Tuesday, June 14, 2011

What is a Woman? (Theorizing Gender)

         
            First, let me begin with a disclaimer.  Ever since I was a young child, my parents have taught me to accept hetero-, homo-, and trans- people, as well as all people of different race, class, or ethnicity than my own.  When I was five, I learned that my uncle was a transvestite (drag queen) and there was no consideration in my mind that he was weird, or even different from normal people.  Honestly, I thought he was the coolest person in the world because he would dress my sister and I up in his wigs and make-up.  I also grew up very much involved in the lives of a lesbian aunt and her partner.  My mother and father are very loving people and in combination with their support for my queer family members, and their constant struggle to weed out racist comments from within our extended family (my mother has a black godson), I can honestly say that I am accepting of all peoples.  With this said, I have a very liberal sense of what being a woman entails.

            The World Health Organization states that “‘Male’ and ‘female’ are sex categories, while ‘masculine’ and ‘feminine’ are gender categories.”  I agree that a male is a person whose sex chromosomes are composed of X and Y (XY), conversely a female is a person whose sex chromosomes are composed of two X’s (XX).  I also agree that masculinity and femininity are gender categories.  In the story of Baby X, it is clear that researchers are combating gender socialization—a process in which our culture teaches us how to be boy or girl, according to patriarchal norms, consequently creating ideals of masculinity and femininity.  The parents of the story have a manual that states, “Never make Baby X feel embarrassed or ashamed about what it wants to play with.  And if X gets dirty climbing rocks, never say ‘Nice little Xes don’t get dirty climbing rocks’ [Stereotype of females].  Likewise, it said: ‘If X falls down and cries, never say, ‘Brave little Xes don’t cry.’”  This story shows that if society cannot label the baby with an extra X or Y, it disables society’s power of imposing these gender categories.  Society therefore, cannot craft males into strong, handsome, aggressive creatures, transversely, society has no role in the molding of females into beautiful, intelligent, passive creatures (aka patriarchal norms).  The story of Baby X represents this scenario and shows a result of intertwined and complementary aspects of masculinity and femininity within the child. 
  
            My definition of men and women, although typically synonymous with male and female, is quite different.  I feel that a woman is any person whom mentally identifies themselves as a woman, or in other words, a person who feels like a woman.  Therefore, my definition allows transgendered peoples whom are born men but identify with women, to be women.  I would also consider my uncle the drag queen, to be a woman and a man (like mushroom coral with can switch back and forth).  When he is not dressed up, he is a gay man.  When he is in full drag, he sees himself as a beautiful woman; he feels like a beautiful woman.  By ‘doing gender,’ and dressing/acting as a stereotypical female, my uncle becomes a woman.  At the end of the night, he returns to ‘doing gender’ in a homosexual male style.  I truly believe this to be possible, regardless of what society deems correct, appropriate, etc.  Who cares?  Let people be who they want to be!                   

2 comments:

  1. Hi Tiffany,

    I wanted to comment on your blogs but could not figure out how to do so, so I will post them through blackboard.

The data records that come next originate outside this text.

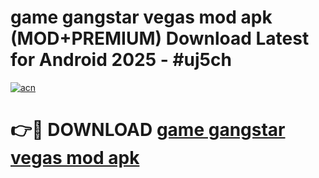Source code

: # game gangstar vegas mod apk (MOD+PREMIUM) Download Latest for Android 2025 - #uj5ch

[![acn](https://github.com/user-attachments/assets/0f9c940e-d8b0-45ae-aac7-cd30a18b3e1c)](https://apps.libra.edu.pl/?title=game_gangstar_vegas_mod_apk&ref=7FE)

# 👉🔴 DOWNLOAD [game gangstar vegas mod apk](https://apps.libra.edu.pl/?title=game_gangstar_vegas_mod_apk&ref=2FE)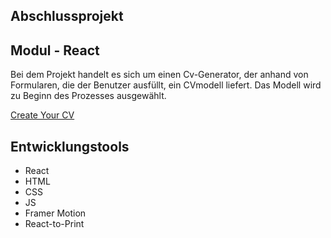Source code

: ## Abschlussprojekt 
## Modul - React


Bei dem Projekt handelt es sich um einen Cv-Generator, der anhand von Formularen, die der Benutzer ausfüllt, ein  CVmodell liefert. 
Das Modell wird zu Beginn des Prozesses ausgewählt. 

<a href="https://github.com/Jackeline-Matos/Lebenslauf/tree/main/lebenslauf/projektFotos-Readme">
Create Your CV
</a>

## Entwicklungstools
* React
* HTML
* CSS
* JS
* Framer Motion
* React-to-Print
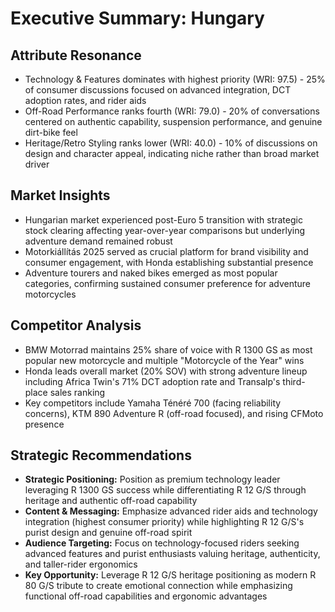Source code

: # Executive Summary: Hungary

## Attribute Resonance
- Technology & Features dominates with highest priority (WRI: 97.5) - 25% of consumer discussions focused on advanced integration, DCT adoption rates, and rider aids
- Off-Road Performance ranks fourth (WRI: 79.0) - 20% of conversations centered on authentic capability, suspension performance, and genuine dirt-bike feel
- Heritage/Retro Styling ranks lower (WRI: 40.0) - 10% of discussions on design and character appeal, indicating niche rather than broad market driver

## Market Insights
- Hungarian market experienced post-Euro 5 transition with strategic stock clearing affecting year-over-year comparisons but underlying adventure demand remained robust
- Motorkiállítás 2025 served as crucial platform for brand visibility and consumer engagement, with Honda establishing substantial presence
- Adventure tourers and naked bikes emerged as most popular categories, confirming sustained consumer preference for adventure motorcycles

## Competitor Analysis
- BMW Motorrad maintains 25% share of voice with R 1300 GS as most popular new motorcycle and multiple "Motorcycle of the Year" wins
- Honda leads overall market (20% SOV) with strong adventure lineup including Africa Twin's 71% DCT adoption rate and Transalp's third-place sales ranking
- Key competitors include Yamaha Ténéré 700 (facing reliability concerns), KTM 890 Adventure R (off-road focused), and rising CFMoto presence

## Strategic Recommendations
- **Strategic Positioning:** Position as premium technology leader leveraging R 1300 GS success while differentiating R 12 G/S through heritage and authentic off-road capability
- **Content & Messaging:** Emphasize advanced rider aids and technology integration (highest consumer priority) while highlighting R 12 G/S's purist design and genuine off-road spirit
- **Audience Targeting:** Focus on technology-focused riders seeking advanced features and purist enthusiasts valuing heritage, authenticity, and taller-rider ergonomics
- **Key Opportunity:** Leverage R 12 G/S heritage positioning as modern R 80 G/S tribute to create emotional connection while emphasizing functional off-road capabilities and ergonomic advantages
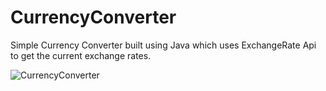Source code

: # CurrencyConverter
Simple Currency Converter built using Java which uses ExchangeRate Api to get the current exchange rates.


![CurrencyConverter](https://github.com/anishsinhaa/CurrencyConverter/assets/119957644/bacf0415-8a40-4c22-bee2-0333e382a399)
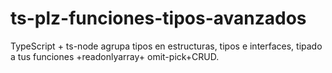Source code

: # ts-plz-funciones-tipos-avanzados
TypeScript + ts-node agrupa tipos en estructuras, tipos e interfaces, tipado a tus funciones +readonlyarray+ omit-pick+CRUD.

    I first wanted to address your post from yesterday about being a feminist. I think that being a feminist is a great thing. You also mentioned however, you do not tolerate the stereotypes of feminism, which I highly agree upon.

    You also discussed the men and women issue with men being more strong and women being more inferior, which led to you speaking about your "ex", and his comments about how you would not be able to work at the same job. I just could not believe that anyone would have the guts to say such things, when women have the same capability as men. I think that society fails to realize that for one we are all human and can do whatever we want, but society has corrupted people to believe that women are just inferior and should be stay at home mom's for goodness sake. I totally disagree, and glad you stood up and addressed that issue.

    Second, I wanted to make a comment about your second blog on "what is a woman". I agreed with you when you said that your parents have taught you to accept people in general, no matter if they are transgender, or of different ethnicity. I am the same way, because I feel if someone is happy with who they are, then they should be able to live life however they want. Moreover, I do think it a controversial issue with gays. Personally, I do not think gay is technically right, but I would not bash anyone for being gay. In fact, I have many friends and relatives that are gay, and I continue to love them for who they are.

    I just thought your blogs were interesting and I would perhaps share some of my views. Feel free to comment on my post, blogs etc.